En el momento de descolgar el receptor, sonó el timbre de la puerta.

Alan volvió a colgar el receptor y se dirigió a la puerta. Miró por la rejilla y vio un caballero de edad madura, de aspecto distinguido, con el uniforme gris plata de la policía.

«¡Qué pronto! —se dijo el mozo—. Antes de haber podido telefonear…»

Fingiendo sorpresa, preguntó:

—¿Quién es?

—La Policía. Inspector Gainer.

Alan le franqueó la puerta. El inspector Gainer, sonriente, entró en el piso y se sentó en la silla que le ofreció Alan. El joven hizo un violento esfuerzo para que no se transparentase el mal rato que estaba pasando.

—¿Se llama usted Alan Donnell? — preguntó el inspector.

—Sí, señor.

—¿Jugador profesional de la categoría B?

—Sí, señor.

—¿Está inscrito en el Registro de No Agremiados?

—No, señor.

Hubo una pausa. Gainer leyó lo escrito en una libreta que tenía en la mano.
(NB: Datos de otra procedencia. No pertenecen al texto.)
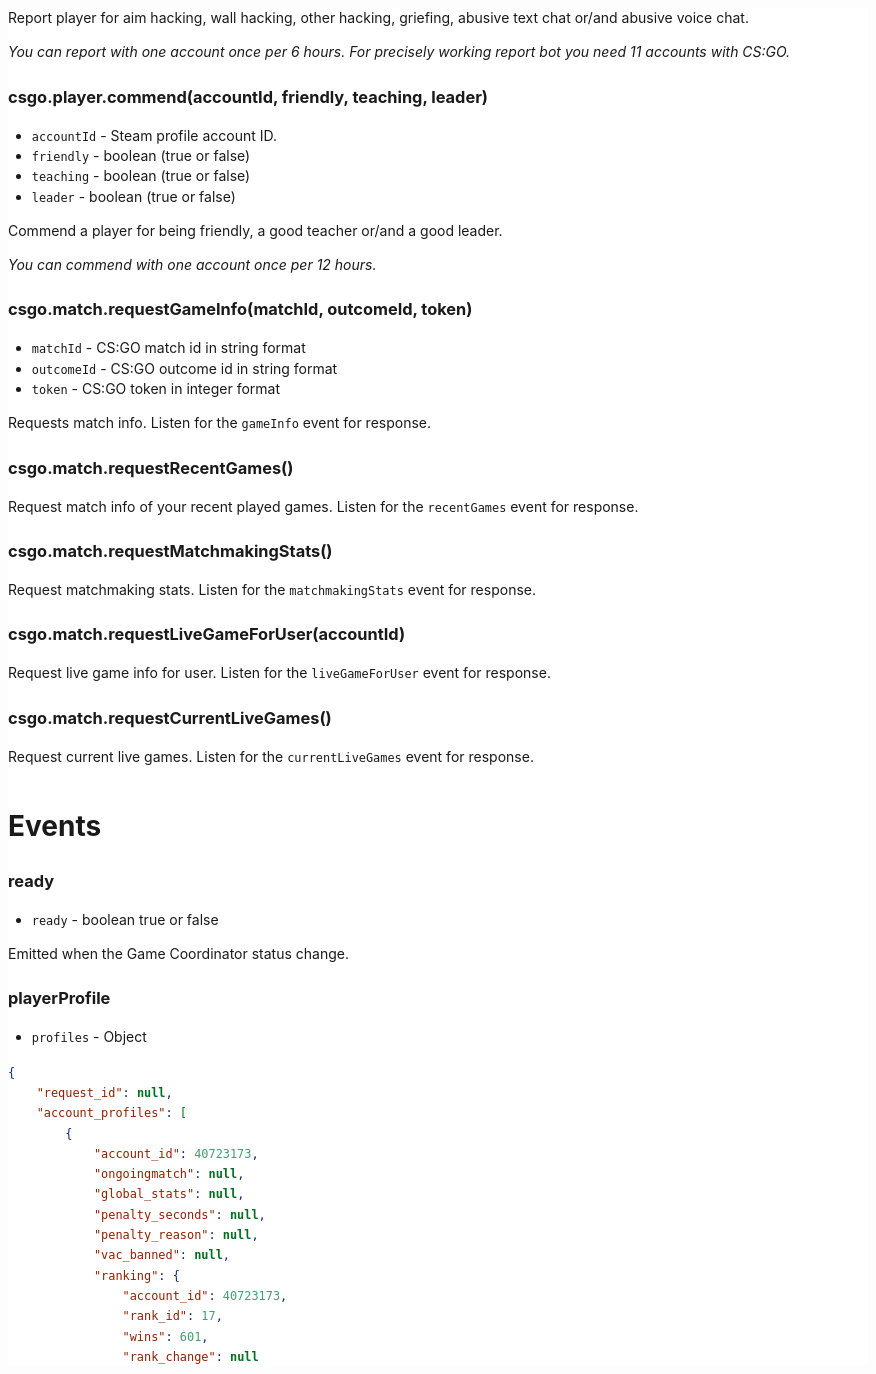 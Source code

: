 Report player for aim hacking, wall hacking, other hacking, griefing, abusive text chat or/and abusive voice chat.

*You can report with one account once per 6 hours. For precisely working report bot you need 11 accounts with CS:GO.*

### csgo.player.commend(accountId, friendly, teaching, leader)
* `accountId` - Steam profile account ID.
* `friendly` - boolean (true or false)
* `teaching` - boolean (true or false)
* `leader` - boolean (true or false)

Commend a player for being friendly, a good teacher or/and a good leader.

*You can commend with one account once per 12 hours.*

### csgo.match.requestGameInfo(matchId, outcomeId, token)
* `matchId` - CS:GO match id in string format
* `outcomeId` - CS:GO outcome id in string format
* `token` - CS:GO token in integer format

Requests match info. Listen for the `gameInfo` event for response.

### csgo.match.requestRecentGames()

Request match info of your recent played games. Listen for the `recentGames` event for response.

### csgo.match.requestMatchmakingStats()

Request matchmaking stats. Listen for the `matchmakingStats` event for response.

### csgo.match.requestLiveGameForUser(accountId)

Request live game info for user. Listen for the `liveGameForUser` event for response.

### csgo.match.requestCurrentLiveGames()

Request current live games. Listen for the `currentLiveGames` event for response.

# Events
### ready
* `ready` - boolean true or false

Emitted when the Game Coordinator status change.

### playerProfile
* `profiles` - Object

```json
{
	"request_id": null,
	"account_profiles": [
		{
			"account_id": 40723173,
			"ongoingmatch": null,
			"global_stats": null,
			"penalty_seconds": null,
			"penalty_reason": null,
			"vac_banned": null,
			"ranking": {
				"account_id": 40723173,
				"rank_id": 17,
				"wins": 601,
				"rank_change": null
``` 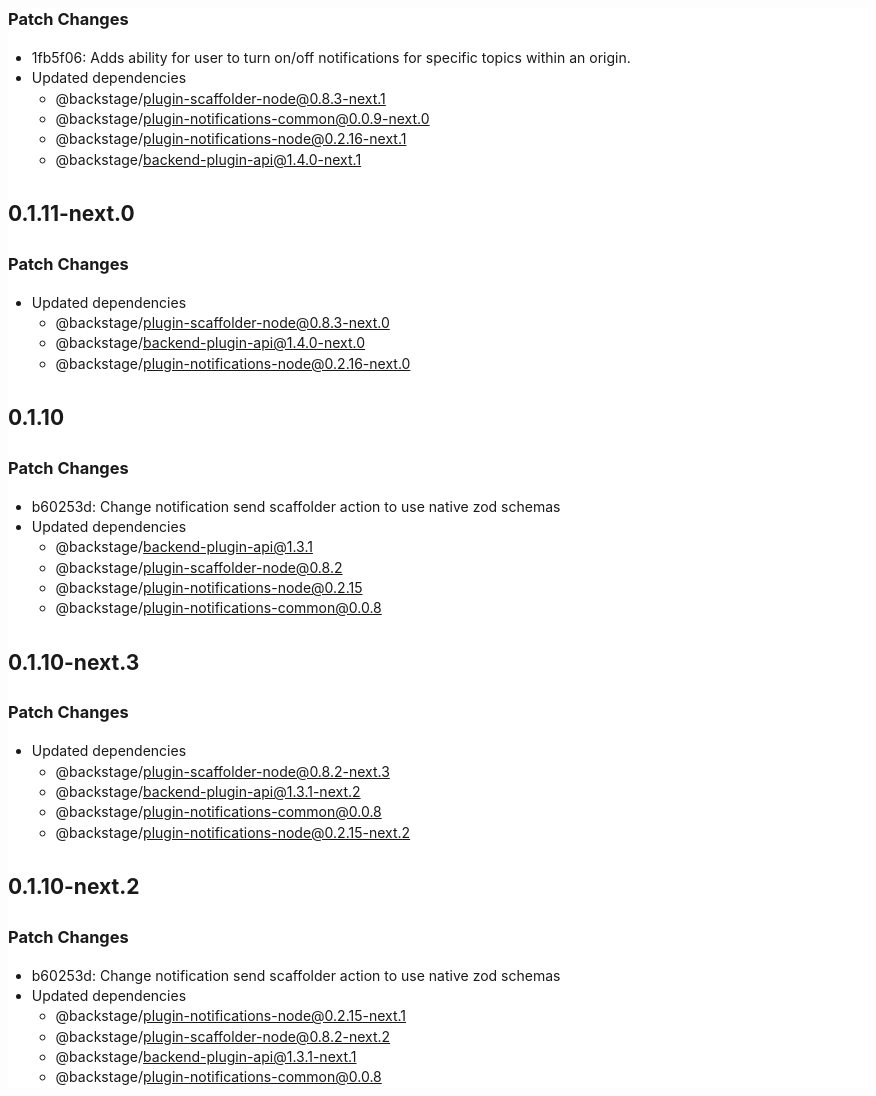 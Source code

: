 ### Patch Changes

- 1fb5f06: Adds ability for user to turn on/off notifications for specific topics within an origin.
- Updated dependencies
  - @backstage/plugin-scaffolder-node@0.8.3-next.1
  - @backstage/plugin-notifications-common@0.0.9-next.0
  - @backstage/plugin-notifications-node@0.2.16-next.1
  - @backstage/backend-plugin-api@1.4.0-next.1

## 0.1.11-next.0

### Patch Changes

- Updated dependencies
  - @backstage/plugin-scaffolder-node@0.8.3-next.0
  - @backstage/backend-plugin-api@1.4.0-next.0
  - @backstage/plugin-notifications-node@0.2.16-next.0

## 0.1.10

### Patch Changes

- b60253d: Change notification send scaffolder action to use native zod schemas
- Updated dependencies
  - @backstage/backend-plugin-api@1.3.1
  - @backstage/plugin-scaffolder-node@0.8.2
  - @backstage/plugin-notifications-node@0.2.15
  - @backstage/plugin-notifications-common@0.0.8

## 0.1.10-next.3

### Patch Changes

- Updated dependencies
  - @backstage/plugin-scaffolder-node@0.8.2-next.3
  - @backstage/backend-plugin-api@1.3.1-next.2
  - @backstage/plugin-notifications-common@0.0.8
  - @backstage/plugin-notifications-node@0.2.15-next.2

## 0.1.10-next.2

### Patch Changes

- b60253d: Change notification send scaffolder action to use native zod schemas
- Updated dependencies
  - @backstage/plugin-notifications-node@0.2.15-next.1
  - @backstage/plugin-scaffolder-node@0.8.2-next.2
  - @backstage/backend-plugin-api@1.3.1-next.1
  - @backstage/plugin-notifications-common@0.0.8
—Supongo que sabe usted que el ocupante de esta vivienda, Max Hawkes, ha sido muerto esta mañana durante una tentativa de atraco.
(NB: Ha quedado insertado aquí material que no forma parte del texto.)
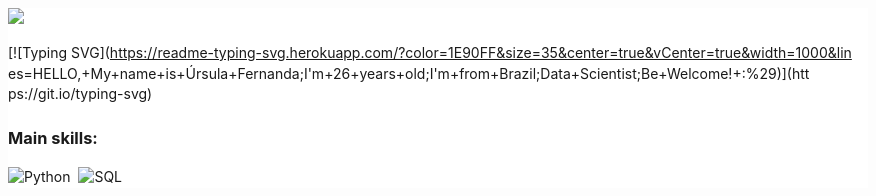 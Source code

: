 <img width=100% src="https://capsule-render.vercel.app/api?type=waving&color=1E90FF&height=120&section=header"/>

[![Typing SVG](https://readme-typing-svg.herokuapp.com/?color=1E90FF&size=35&center=true&vCenter=true&width=1000&lin es=HELLO,+My+name+is+Úrsula+Fernanda;I'm+26+years+old;I'm+from+Brazil;Data+Scientist;Be+Welcome!+:%29)](htt ps://git.io/typing-svg)

 ### Main skills: 
 ![Python](https://img.shields.io/badge/Python-3776AB?style=for-the-badge&logo=python&logoColor=white)&nbsp; 
 ![SQL](https://img.shields.io/badge/-SQL-0D1117?style=for-the-badge&logo=sql&labelColor=0D1117)&nbsp;
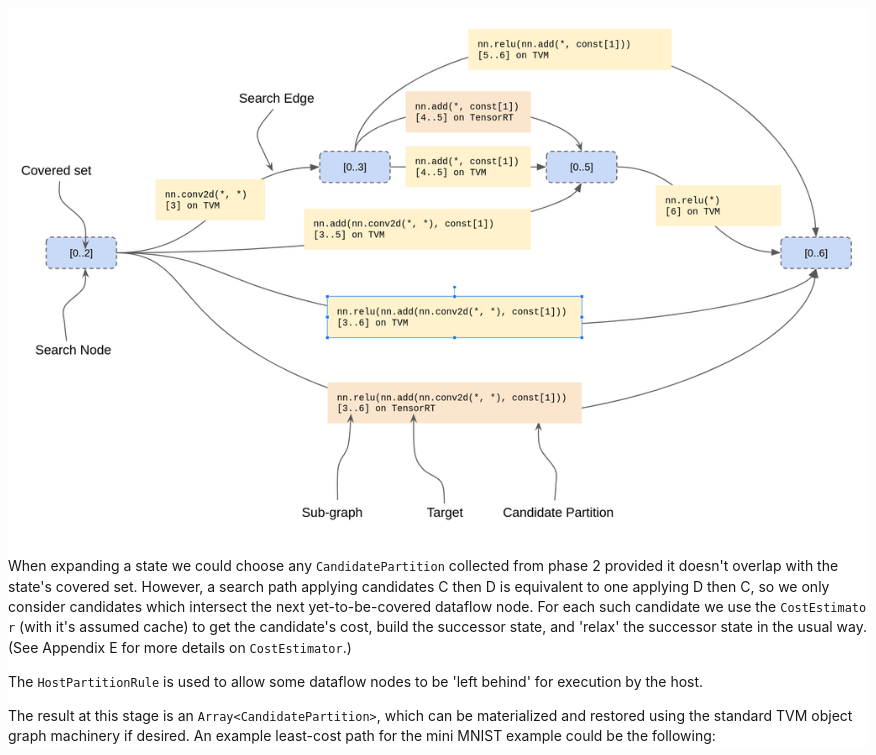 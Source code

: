 ![search graph](assets/0062/search_graph.png)

When expanding a state we could choose any `CandidatePartition` collected from phase 2 provided it doesn't overlap with
the state's covered set. However, a search path applying candidates C then D is equivalent to one applying D then C, so
we only consider candidates which intersect the next yet-to-be-covered dataflow node. For each such candidate we use
the `CostEstimator` (with it's assumed cache) to get the candidate's cost, build the successor state, and 'relax' the
successor state in the usual way. (See Appendix E for more details on `CostEstimator`.)

The `HostPartitionRule` is used to allow some dataflow nodes to be 'left behind' for execution by the host.

The result at this stage is an `Array<CandidatePartition>`, which can be materialized and restored using the standard
TVM object graph machinery if desired. An example least-cost path for the mini MNIST example could be the following:
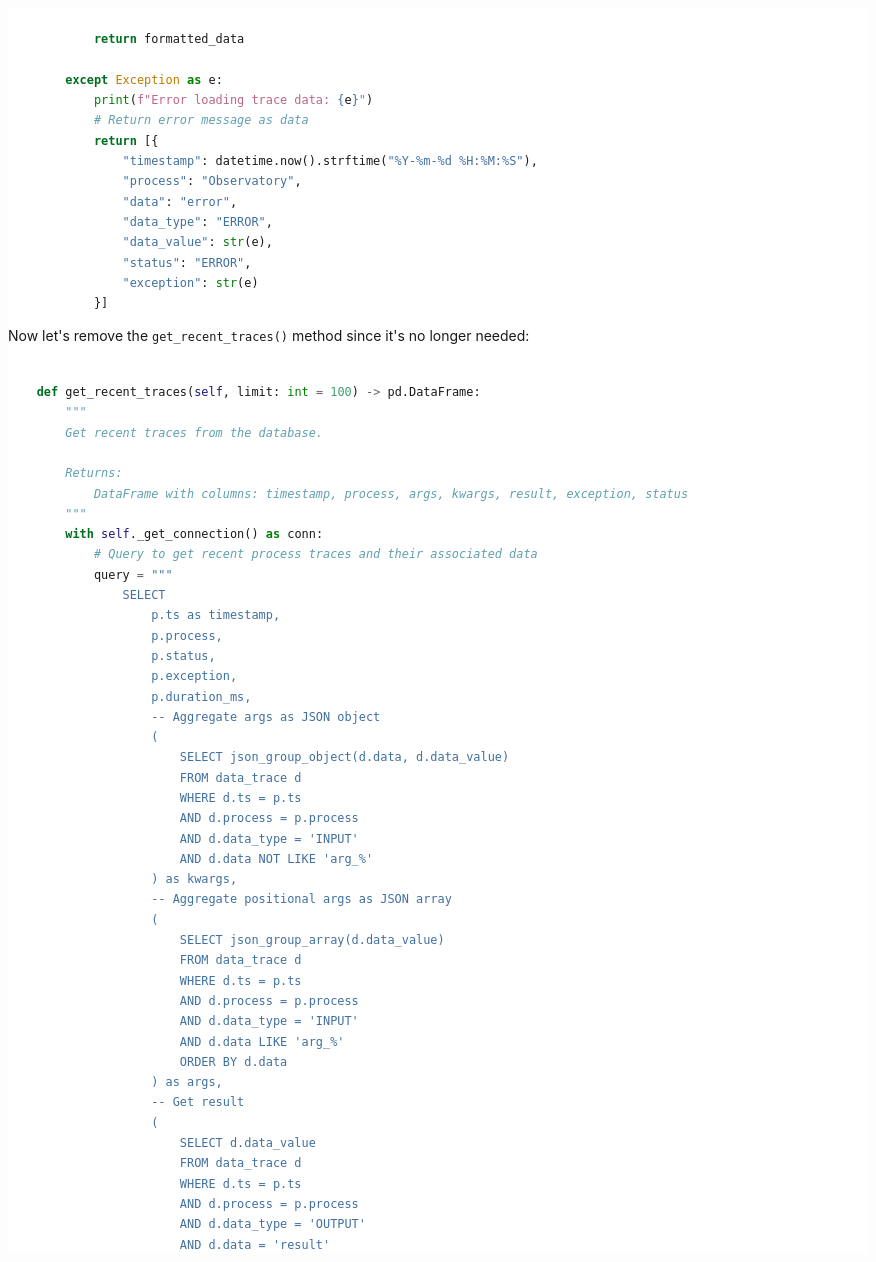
 ```python
            
            return formatted_data
            
        except Exception as e:
            print(f"Error loading trace data: {e}")
            # Return error message as data
            return [{
                "timestamp": datetime.now().strftime("%Y-%m-%d %H:%M:%S"),
                "process": "Observatory",
                "data": "error",
                "data_type": "ERROR",
                "data_value": str(e),
                "status": "ERROR",
                "exception": str(e)
            }]
```

Now let's remove the `get_recent_traces()` method since it's no longer needed:

```python
    
    def get_recent_traces(self, limit: int = 100) -> pd.DataFrame:
        """
        Get recent traces from the database.
        
        Returns:
            DataFrame with columns: timestamp, process, args, kwargs, result, exception, status
        """
        with self._get_connection() as conn:
            # Query to get recent process traces and their associated data
            query = """
                SELECT 
                    p.ts as timestamp,
                    p.process,
                    p.status,
                    p.exception,
                    p.duration_ms,
                    -- Aggregate args as JSON object
                    (
                        SELECT json_group_object(d.data, d.data_value)
                        FROM data_trace d
                        WHERE d.ts = p.ts 
                        AND d.process = p.process
                        AND d.data_type = 'INPUT'
                        AND d.data NOT LIKE 'arg_%'
                    ) as kwargs,
                    -- Aggregate positional args as JSON array
                    (
                        SELECT json_group_array(d.data_value)
                        FROM data_trace d
                        WHERE d.ts = p.ts 
                        AND d.process = p.process
                        AND d.data_type = 'INPUT'
                        AND d.data LIKE 'arg_%'
                        ORDER BY d.data
                    ) as args,
                    -- Get result
                    (
                        SELECT d.data_value
                        FROM data_trace d
                        WHERE d.ts = p.ts 
                        AND d.process = p.process
                        AND d.data_type = 'OUTPUT'
                        AND d.data = 'result'
```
—Lo he oído por la radio hace poco. Aún me dura la impresión. ¿Quiere tomar algo?

—Muchas gracias; estando de servicio, no bebo —contestó Gainer afablemente—. ¿Cuánto tiempo hace que conocía usted a Hawkes?

—Desde mayo pasado. Soy ex astronauta. Renuncié a mi empleo a bordo. Max me encontró en un parque y me llevó a su casa. Max era muy reservado, señor inspector. Me dijo esta mañana, antes de salir, que iba al Banco a hacer un ingreso en su cuenta corriente. ¿Quién iba a imaginar que…?
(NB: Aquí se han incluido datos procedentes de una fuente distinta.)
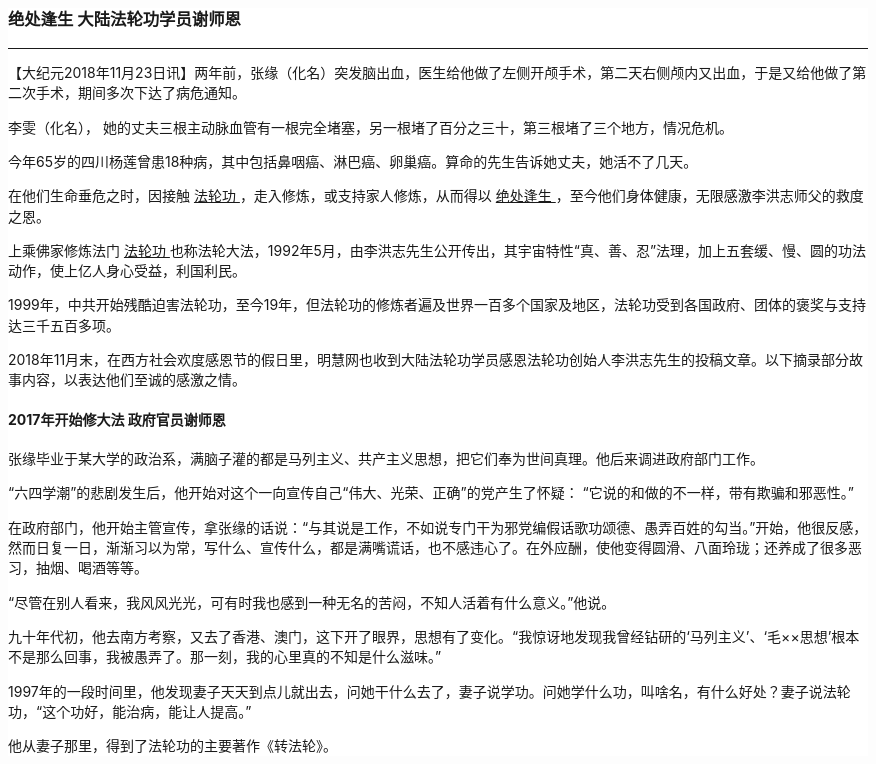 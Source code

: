 ### 绝处逢生 大陆法轮功学员谢师恩
------------------------

<p>
 【大纪元2018年11月23日讯】两年前，张缘（化名）突发脑出血，医生给他做了左侧开颅手术，第二天右侧颅内又出血，于是又给他做了第二次手术，期间多次下达了病危通知。
</p>
<p>
 李雯（化名），
 <span class="s1">
  她的丈夫三根主动脉血管有一根完全堵塞，另一根堵了百分之三十，第三根堵了三个地方，情况危机。
 </span>
</p>
<p>
 今年65岁的四川杨莲曾患18种病，其中包括鼻咽癌、淋巴癌、卵巢癌。算命的先生告诉她丈夫，她活不了几天。
</p>
<p>
 在他们生命垂危之时，因接触
 <a href="http://www.epochtimes.com/gb/tag/%E6%B3%95%E8%BD%AE%E5%8A%9F.html">
  法轮功
 </a>
 ，走入修炼，或支持家人修炼，从而得以
 <a href="http://www.epochtimes.com/gb/tag/%E7%BB%9D%E5%A4%84%E9%80%A2%E7%94%9F.html">
  绝处逢生
 </a>
 ，至今他们身体健康，无限感激李洪志师父的救度之恩。
</p>
<p>
 上乘佛家修炼法门
 <a href="http://www.epochtimes.com/gb/tag/%E6%B3%95%E8%BD%AE%E5%8A%9F.html">
  法轮功
 </a>
 也称法轮大法，1992年5月，由李洪志先生公开传出，其宇宙特性“真、善、忍”法理，加上五套缓、慢、圆的功法动作，使上亿人身心受益，利国利民。
</p>
<p>
 1999年，中共开始残酷迫害法轮功，至今19年，但法轮功的修炼者遍及世界一百多个国家及地区，法轮功受到各国政府、团体的褒奖与支持达三千五百多项。
</p>
<p>
 2018年11月末，在西方社会欢度感恩节的假日里，明慧网也收到大陆法轮功学员感恩法轮功创始人李洪志先生的投稿文章。以下摘录部分故事内容，以表达他们至诚的感激之情。
</p>
<h4>
 2017年开始修大法 政府官员谢师恩
</h4>
<p>
 张缘毕业于某大学的政治系，满脑子灌的都是马列主义、共产主义思想，把它们奉为世间真理。他后来调进政府部门工作。
</p>
<p>
 “六四学潮”的悲剧发生后，他开始对这个一向宣传自己“伟大、光荣、正确”的党产生了怀疑： “它说的和做的不一样，带有欺骗和邪恶性。”
</p>
<p>
 在政府部门，他开始主管宣传，拿张缘的话说：“与其说是工作，不如说专门干为邪党编假话歌功颂德、愚弄百姓的勾当。”开始，他很反感，然而日复一日，渐渐习以为常，写什么、宣传什么，都是满嘴谎话，也不感违心了。在外应酬，使他变得圆滑、八面玲珑；还养成了很多恶习，抽烟、喝酒等等。
</p>
<p>
 “尽管在别人看来，我风风光光，可有时我也感到一种无名的苦闷，不知人活着有什么意义。”他说。
</p>
<p>
 九十年代初，他去南方考察，又去了香港、澳门，这下开了眼界，思想有了变化。“我惊讶地发现我曾经钻研的‘马列主义’、‘毛××思想’根本不是那么回事，我被愚弄了。那一刻，我的心里真的不知是什么滋味。”
</p>
<p>
 1997年的一段时间里，他发现妻子天天到点儿就出去，问她干什么去了，妻子说学功。问她学什么功，叫啥名，有什么好处？妻子说法轮功，“这个功好，能治病，能让人提高。”
</p>
<p>
 他从妻子那里，得到了法轮功的主要著作《转法轮》。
No continuó Alan. Se preguntó si estaba fingiendo bien la sinceridad. El inspector se lo llevaría detenido, tendría que declarar. Tal vez dictarían contra él auto de prisión o le pasaría algo peor. Y él no había querido tomar parte en el robo, no se juzgaba tan culpable como los otros. Pero a los ojos de la Justicia…

Gainer levantó una mano.

—No actúo como policía judicial, joven. No se sospecha de usted.

—Entonces…

El inspector sacó un sobre de su bolsillo del pecho, y del sobre sacó unos papeles doblados, que desdobló.

—Hace cosa de una semana estuvo a verme Hawkes —prosiguió el inspector— y me entregó un sobre lacrado y sellado con el ruego de que fuese abierto si moría en el día de hoy. Me pidió que lo destruyese si seguía viviendo. Lo he abierto hace un rato. Me parece que le interesará a usted leer esto.

Alan tomó los papeles con dedos temblorosos. Los leyó por encima. Vio que estaban escritos con la máquina que Hawkes tenía en su cuarto — una máquina que escribía al dictado de la voz.

Leyólos después detenidamente.

Uno de los documentos decía que Hawkes proyectaba el atraco a un Banco para el viernes, 13 de octubre de 3876. Declaraba que no tenía cómplices. En otro documento decía que Alan Donnell, ex astronauta no inscrito en el Registro de No Agremiados, vivía con él en su domicilio, y que este Alan Donnell no sabía absolutamente nada del proyectado robo. Uno de los párrafos rezaba así:

«Si muero ese día, declaro por la presente, que instituyo heredero universal de todos mis bienes a Alan Donnell, y que anulo todos mis testamentos anteriores.»

A continuación seguía la lista de los bienes dejados por Hawkes: en cuentas corrientes bancarias, 750.000 créditos; fincas, obligaciones de la Deuda del Estado, acciones y obligaciones de compañías industriales y mercantiles cotizadas en la Bolsa. El total de la herencia ascendía a algo más de un millón de créditos.

Terminada la lectura, Alan, espantado y pálido como un muerto, miró al inspector y preguntó:

—¿Todo esto es mío?

—Sí. Será usted rico. Hay que cumplir requisitos, como presentar plena y legal prueba de la autenticidad del testamento. Mas puede ser que alguien lo impugne, y en tal caso, no podrá usted entrar en posesión de la herencia hasta después que haya dado su fallo el juez que entienda en el juicio, suponiendo que salga usted vencedor de la testamentaría.